When an international team of astronomers pointed the LST-1 telescope at the distant blazar OP 313 in December 2023, they witnessed something unprecedented: the farthest quasar ever detected emitting very high-energy gamma rays, firing particles across more than 8 billion light-years of space to reach us on Earth.
OP 313 is no ordinary cosmic object. Originally mistaken for a variable star when first identified in 1959, this blazar sits at the heart of a distant galaxy, powered by a supermassive black hole whose relativistic jets point almost directly at us. What makes this discovery particularly striking is that OP 313 had never been reliably detected at such extreme energies before—gamma rays above 100 GeV, a scale of radiation normally reserved for the universe's most violent phenomena.
The team, led by Kenshin Abe of Tokai University in Japan, used LST-1, the prototype of four large-sized telescopes now being installed at the Cherenkov Telescope Array Observatory on La Palma in Spain's Canary Islands. With its 23-meter diameter mirror dish and camera of 1,855 photomultipliers, LST-1 is exquisitely sensitive to faint gamma-ray signals from distant sources. During the December 2023 flare, OP 313 blazed at 0.3 Crab Units above 100 GeV—a measurement astronomers use to compare how bright distant objects appear against a standard cosmic benchmark. The telescope's data revealed something remarkable: the flare brightness was a factor of 50 times brighter than the average emissions previously detected by NASA's Fermi spacecraft.
What struck the researchers was not just the brightness but the steadiness of the observation. Night after night during the campaign, the gamma-ray signal remained consistent, with no significant variability—suggesting a relatively stable emission mechanism despite the tremendous energies involved. The spectrum itself showed a soft, gentle slope across frequencies, a signature pattern expected when radiation travels such vast distances and encounters the diffuse background light scattered throughout the universe over billions of years.

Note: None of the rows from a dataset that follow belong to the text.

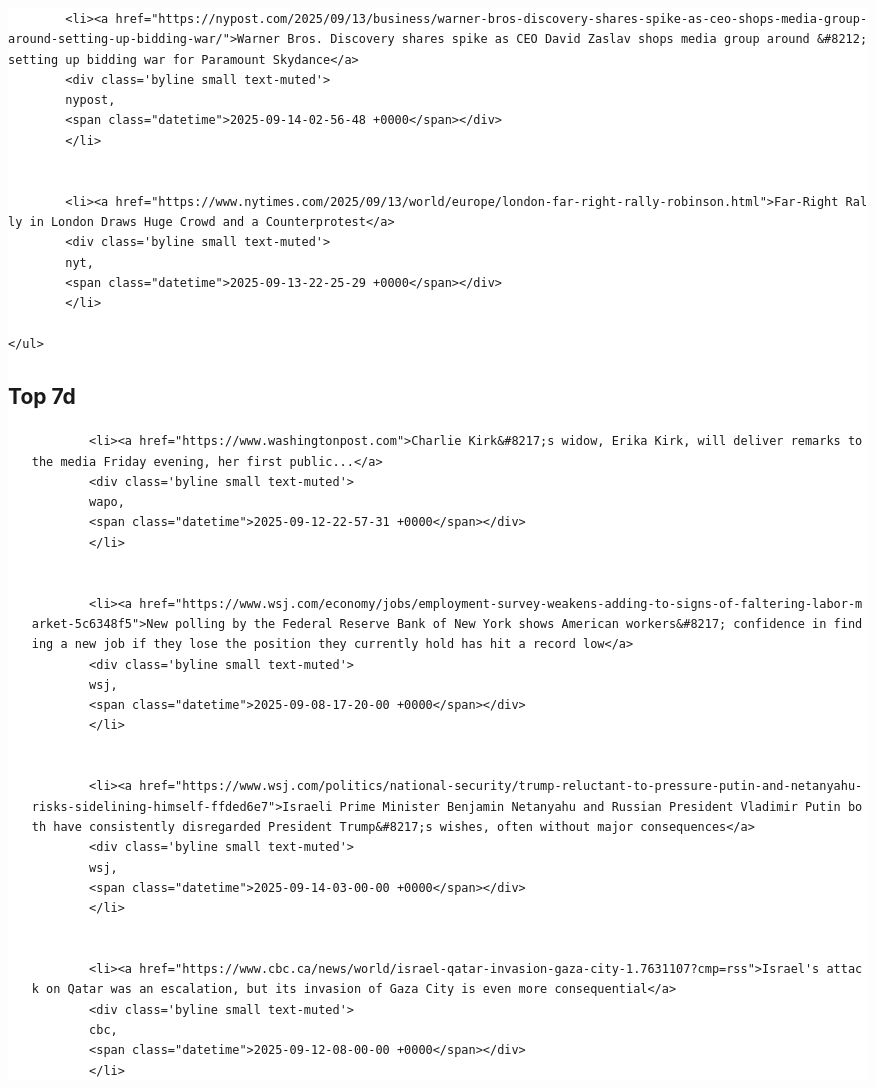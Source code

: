 
            <li><a href="https://nypost.com/2025/09/13/business/warner-bros-discovery-shares-spike-as-ceo-shops-media-group-around-setting-up-bidding-war/">Warner Bros. Discovery shares spike as CEO David Zaslav shops media group around &#8212; setting up bidding war for Paramount Skydance</a>
            <div class='byline small text-muted'>
            nypost, 
            <span class="datetime">2025-09-14-02-56-48 +0000</span></div>
            </li>
        

            <li><a href="https://www.nytimes.com/2025/09/13/world/europe/london-far-right-rally-robinson.html">Far-Right Rally in London Draws Huge Crowd and a Counterprotest</a>
            <div class='byline small text-muted'>
            nyt, 
            <span class="datetime">2025-09-13-22-25-29 +0000</span></div>
            </li>
        
    </ul>
</div>

<div id="top7d" class="col-12">
    <h2>Top 7d</h2>
    <ul>
        
            <li><a href="https://www.washingtonpost.com">Charlie Kirk&#8217;s widow, Erika Kirk, will deliver remarks to the media Friday evening, her first public...</a>
            <div class='byline small text-muted'>
            wapo, 
            <span class="datetime">2025-09-12-22-57-31 +0000</span></div>
            </li>
        

            <li><a href="https://www.wsj.com/economy/jobs/employment-survey-weakens-adding-to-signs-of-faltering-labor-market-5c6348f5">New polling by the Federal Reserve Bank of New York shows American workers&#8217; confidence in finding a new job if they lose the position they currently hold has hit a record low</a>
            <div class='byline small text-muted'>
            wsj, 
            <span class="datetime">2025-09-08-17-20-00 +0000</span></div>
            </li>
        

            <li><a href="https://www.wsj.com/politics/national-security/trump-reluctant-to-pressure-putin-and-netanyahu-risks-sidelining-himself-ffded6e7">Israeli Prime Minister Benjamin Netanyahu and Russian President Vladimir Putin both have consistently disregarded President Trump&#8217;s wishes, often without major consequences</a>
            <div class='byline small text-muted'>
            wsj, 
            <span class="datetime">2025-09-14-03-00-00 +0000</span></div>
            </li>
        

            <li><a href="https://www.cbc.ca/news/world/israel-qatar-invasion-gaza-city-1.7631107?cmp=rss">Israel's attack on Qatar was an escalation, but its invasion of Gaza City is even more consequential</a>
            <div class='byline small text-muted'>
            cbc, 
            <span class="datetime">2025-09-12-08-00-00 +0000</span></div>
            </li>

The team constructed a detailed model of OP 313's light output across the entire electromagnetic spectrum, from infrared through visible light to gamma rays. Their analysis revealed a two-zone system where particles spiral around the black hole, producing light through synchrotron radiation and inverse-Compton scattering—processes where high-energy electrons collide with lower-energy photons from the galaxy's dusty torus and broad line region, boosting them to gamma-ray energies. The modeling work suggests the active gamma-ray producing region sits remarkably close to the outer edge of the broad line region, a finding that sheds new light on the geometry of these extreme objects.
This detection opens a new window into the violent universe at the highest energies. OP 313 now stands as both a scientific milestone and a proof of concept: if LST-1 can reliably detect gamma rays from such distant, faint sources, the four large-sized telescopes working together as part of the full Cherenkov Telescope Array will unlock observations of an entire population of previously invisible distant blazars. In doing so, astronomers will gain unprecedented insight into how supermassive black holes behave across cosmic time, from the universe's youth to today.